* **Assigned task**: If a line of the material holds the string "item", please copy it.
*****
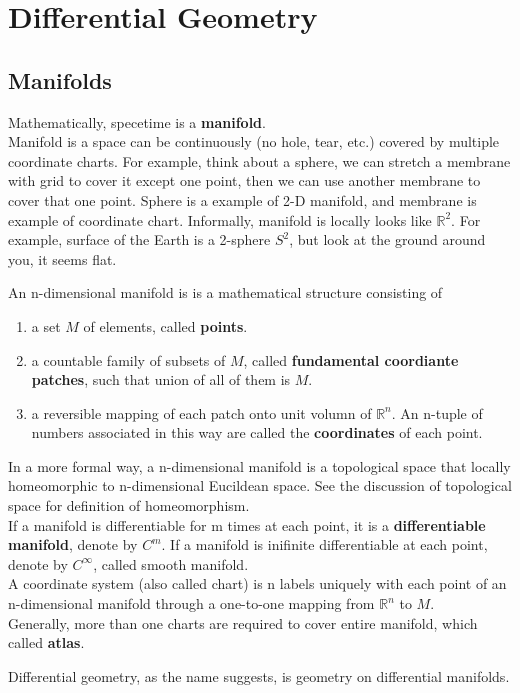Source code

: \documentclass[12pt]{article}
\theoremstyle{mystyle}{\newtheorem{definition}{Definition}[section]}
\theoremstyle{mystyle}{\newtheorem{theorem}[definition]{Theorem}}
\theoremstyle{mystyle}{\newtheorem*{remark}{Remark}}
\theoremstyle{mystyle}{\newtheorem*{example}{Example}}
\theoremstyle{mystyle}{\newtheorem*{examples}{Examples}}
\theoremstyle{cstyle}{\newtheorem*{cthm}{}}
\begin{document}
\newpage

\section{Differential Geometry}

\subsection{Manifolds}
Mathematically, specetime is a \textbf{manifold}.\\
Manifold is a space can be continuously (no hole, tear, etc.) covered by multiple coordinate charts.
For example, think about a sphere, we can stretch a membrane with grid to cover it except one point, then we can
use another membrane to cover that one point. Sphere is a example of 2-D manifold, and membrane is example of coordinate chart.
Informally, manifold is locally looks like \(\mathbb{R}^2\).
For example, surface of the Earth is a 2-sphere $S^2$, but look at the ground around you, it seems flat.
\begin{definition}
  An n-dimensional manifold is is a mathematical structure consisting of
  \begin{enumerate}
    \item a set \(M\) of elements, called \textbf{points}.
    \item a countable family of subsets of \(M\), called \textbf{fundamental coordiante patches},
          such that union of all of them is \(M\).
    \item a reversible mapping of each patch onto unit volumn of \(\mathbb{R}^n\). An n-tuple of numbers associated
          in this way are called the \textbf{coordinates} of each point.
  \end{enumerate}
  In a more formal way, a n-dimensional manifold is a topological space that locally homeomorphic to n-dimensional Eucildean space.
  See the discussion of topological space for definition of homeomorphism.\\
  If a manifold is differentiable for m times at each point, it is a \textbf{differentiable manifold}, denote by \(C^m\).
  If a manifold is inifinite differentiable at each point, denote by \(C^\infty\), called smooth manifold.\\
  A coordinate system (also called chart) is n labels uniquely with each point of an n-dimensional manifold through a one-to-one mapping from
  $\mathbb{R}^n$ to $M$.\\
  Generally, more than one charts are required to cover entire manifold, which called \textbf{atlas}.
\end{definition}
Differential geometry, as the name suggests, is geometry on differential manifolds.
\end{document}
*****
* **Exercise response**:
    \item a set \(M\) of elements, called \textbf{points}.
    \item a countable family of subsets of \(M\), called \textbf{fundamental coordiante patches},
    \item a reversible mapping of each patch onto unit volumn of \(\mathbb{R}^n\). An n-tuple of numbers associated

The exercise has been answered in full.